● **PROMPT**: Could you copy every line of the data that contains "will"?

● **GIVEN RECORDS**:
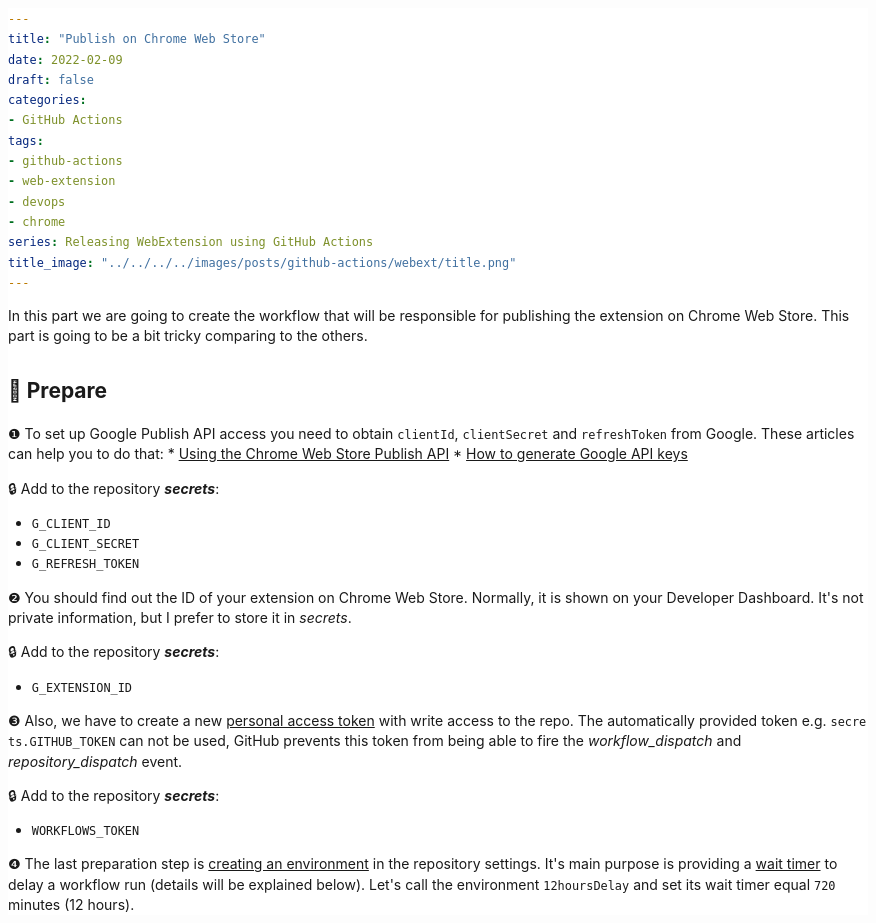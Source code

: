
 ```yaml
---
title: "Publish on Chrome Web Store"
date: 2022-02-09
draft: false
categories:
- GitHub Actions
tags:
- github-actions
- web-extension
- devops
- chrome
series: Releasing WebExtension using GitHub Actions
title_image: "../../../../images/posts/github-actions/webext/title.png"
---
```


In this part we are going to create the workflow that will be responsible for publishing the extension
on Chrome Web Store. This part is going to be a bit tricky comparing to the others.

## 🧱 Prepare

❶ To set up Google Publish API access you need to obtain `clientId`, `clientSecret` and `refreshToken` from Google. These articles can help you to do that:
    * [Using the Chrome Web Store Publish API](https://developer.chrome.com/webstore/using_webstore_api)
    * [How to generate Google API keys](https://github.com/DrewML/chrome-webstore-upload/blob/master/How%20to%20generate%20Google%20API%20keys.md)

🔒 Add to the repository **_secrets_**:
* `G_CLIENT_ID`
* `G_CLIENT_SECRET`
* `G_REFRESH_TOKEN`

❷ You should find out the ID of your extension on Chrome Web Store. Normally, it is shown on your Developer Dashboard. It's not private information, but I prefer to store it in _secrets_.

🔒 Add to the repository **_secrets_**:
* `G_EXTENSION_ID`

❸ Also, we have to create a new [personal access token](https://docs.github.com/en/authentication/keeping-your-account-and-data-secure/creating-a-personal-access-token) with write access to the repo. The automatically provided token e.g. `secrets.GITHUB_TOKEN` can not be used, GitHub prevents this token from being able to fire the _workflow_dispatch_ and _repository_dispatch_ event.

🔒 Add to the repository **_secrets_**:
* `WORKFLOWS_TOKEN`

❹ The last preparation step is [creating an environment](https://docs.github.com/en/actions/deployment/targeting-different-environments/using-environments-for-deployment#creating-an-environment) in the repository settings. It's main purpose is providing a [wait timer](https://docs.github.com/en/actions/deployment/targeting-different-environments/using-environments-for-deployment#wait-timer) to delay a workflow run (details will be explained below). Let's call the environment `12hoursDelay` and set its wait timer equal `720` minutes (12 hours).
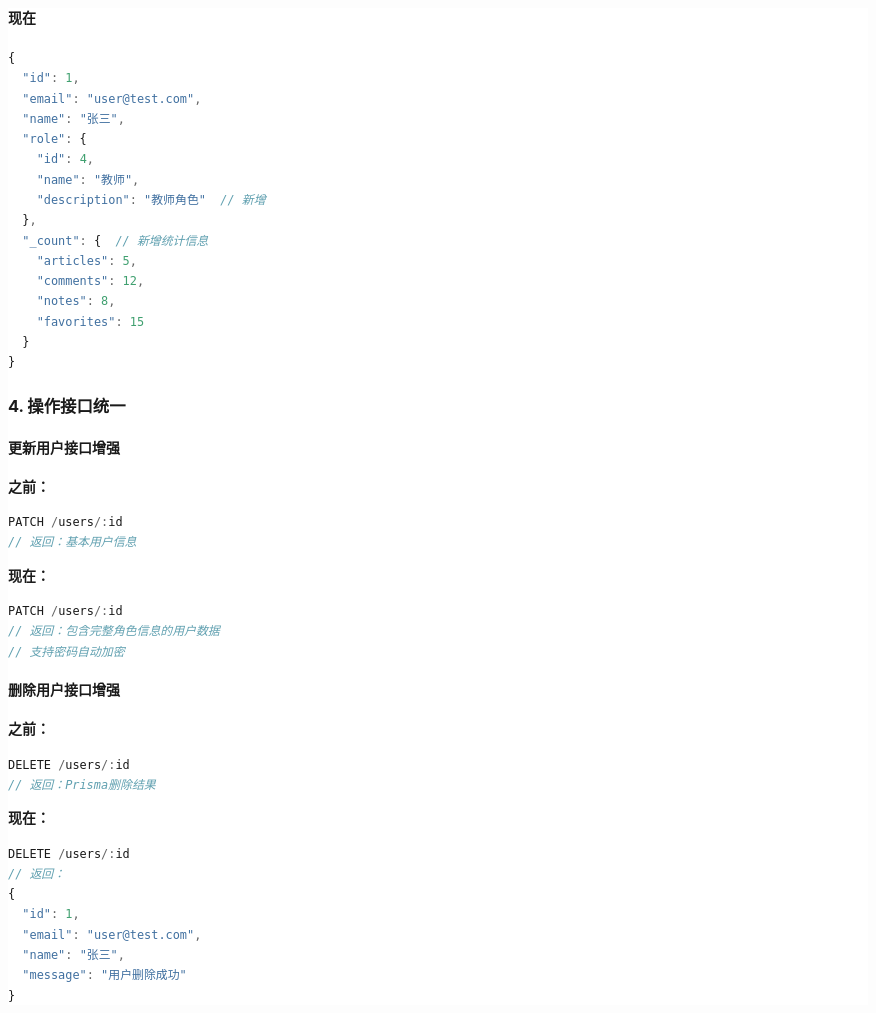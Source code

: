 #### 现在
```javascript
{
  "id": 1,
  "email": "user@test.com",
  "name": "张三",
  "role": {
    "id": 4,
    "name": "教师",
    "description": "教师角色"  // 新增
  },
  "_count": {  // 新增统计信息
    "articles": 5,
    "comments": 12,
    "notes": 8,
    "favorites": 15
  }
}
```

### 4. 操作接口统一

#### 更新用户接口增强

**之前：**
```javascript
PATCH /users/:id
// 返回：基本用户信息
```

**现在：**
```javascript
PATCH /users/:id
// 返回：包含完整角色信息的用户数据
// 支持密码自动加密
```

#### 删除用户接口增强

**之前：**
```javascript
DELETE /users/:id
// 返回：Prisma删除结果
```

**现在：**
```javascript
DELETE /users/:id
// 返回：
{
  "id": 1,
  "email": "user@test.com",
  "name": "张三",
  "message": "用户删除成功"
}
```
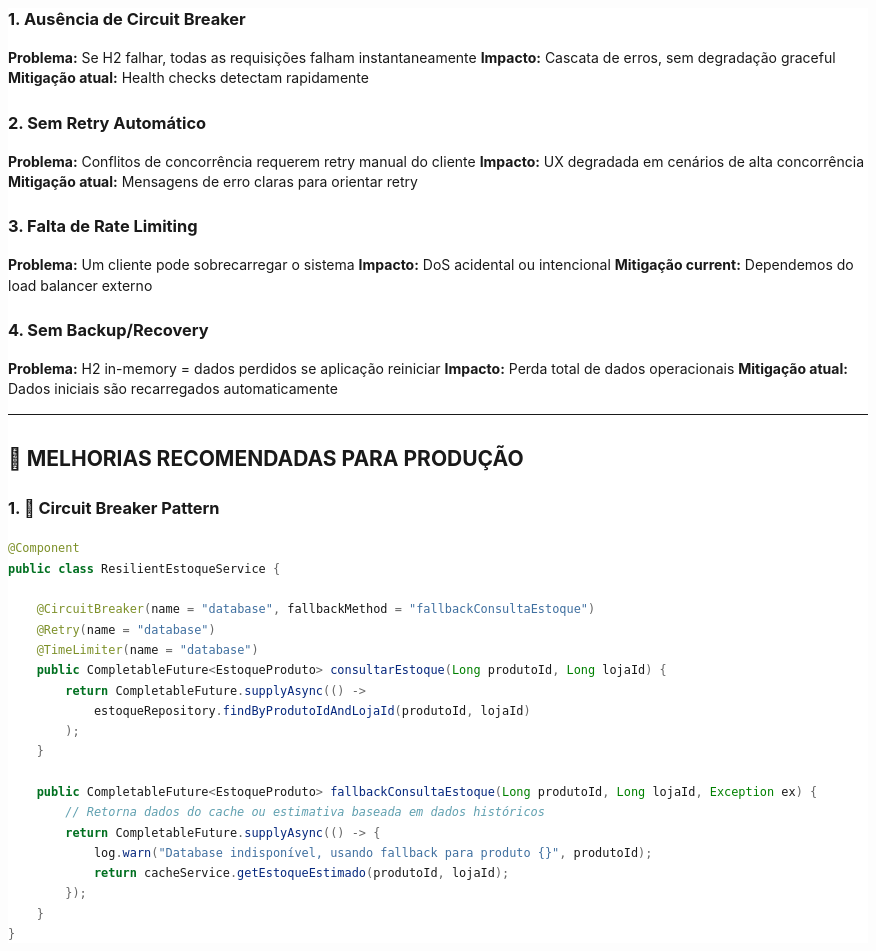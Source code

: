 ### **1. Ausência de Circuit Breaker**
**Problema:** Se H2 falhar, todas as requisições falham instantaneamente
**Impacto:** Cascata de erros, sem degradação graceful
**Mitigação atual:** Health checks detectam rapidamente

### **2. Sem Retry Automático**  
**Problema:** Conflitos de concorrência requerem retry manual do cliente
**Impacto:** UX degradada em cenários de alta concorrência
**Mitigação atual:** Mensagens de erro claras para orientar retry

### **3. Falta de Rate Limiting**
**Problema:** Um cliente pode sobrecarregar o sistema
**Impacto:** DoS acidental ou intencional
**Mitigação current:** Dependemos do load balancer externo

### **4. Sem Backup/Recovery**
**Problema:** H2 in-memory = dados perdidos se aplicação reiniciar
**Impacto:** Perda total de dados operacionais
**Mitigação atual:** Dados iniciais são recarregados automaticamente

---

## 🚀 **MELHORIAS RECOMENDADAS PARA PRODUÇÃO**

### **1. 🔄 Circuit Breaker Pattern**

```java
@Component
public class ResilientEstoqueService {
    
    @CircuitBreaker(name = "database", fallbackMethod = "fallbackConsultaEstoque")
    @Retry(name = "database")
    @TimeLimiter(name = "database")
    public CompletableFuture<EstoqueProduto> consultarEstoque(Long produtoId, Long lojaId) {
        return CompletableFuture.supplyAsync(() -> 
            estoqueRepository.findByProdutoIdAndLojaId(produtoId, lojaId)
        );
    }
    
    public CompletableFuture<EstoqueProduto> fallbackConsultaEstoque(Long produtoId, Long lojaId, Exception ex) {
        // Retorna dados do cache ou estimativa baseada em dados históricos
        return CompletableFuture.supplyAsync(() -> {
            log.warn("Database indisponível, usando fallback para produto {}", produtoId);
            return cacheService.getEstoqueEstimado(produtoId, lojaId);
        });
    }
}
```
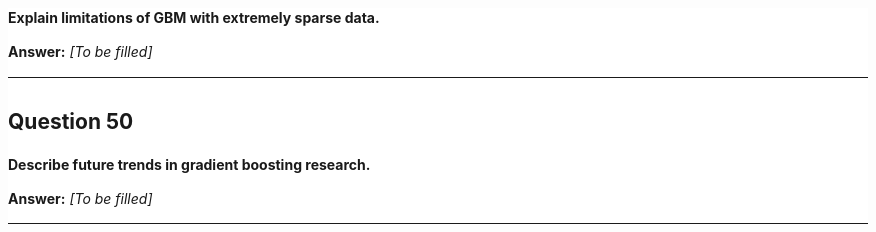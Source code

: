 **Explain limitations of GBM with extremely sparse data.**

**Answer:** _[To be filled]_

---

## Question 50

**Describe future trends in gradient boosting research.**

**Answer:** _[To be filled]_

---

● **ANSWER BELOW**:
In this part we are going to create the workflow that will be responsible for publishing the extension
❹ The last preparation step is [creating an environment](https://docs.github.com/en/actions/deployment/targeting-different-environments/using-environments-for-deployment#creating-an-environment) in the repository settings. It's main purpose is providing a [wait timer](https://docs.github.com/en/actions/deployment/targeting-different-environments/using-environments-for-deployment#wait-timer) to delay a workflow run (details will be explained below). Let's call the environment `12hoursDelay` and set its wait timer equal `720` minutes (12 hours).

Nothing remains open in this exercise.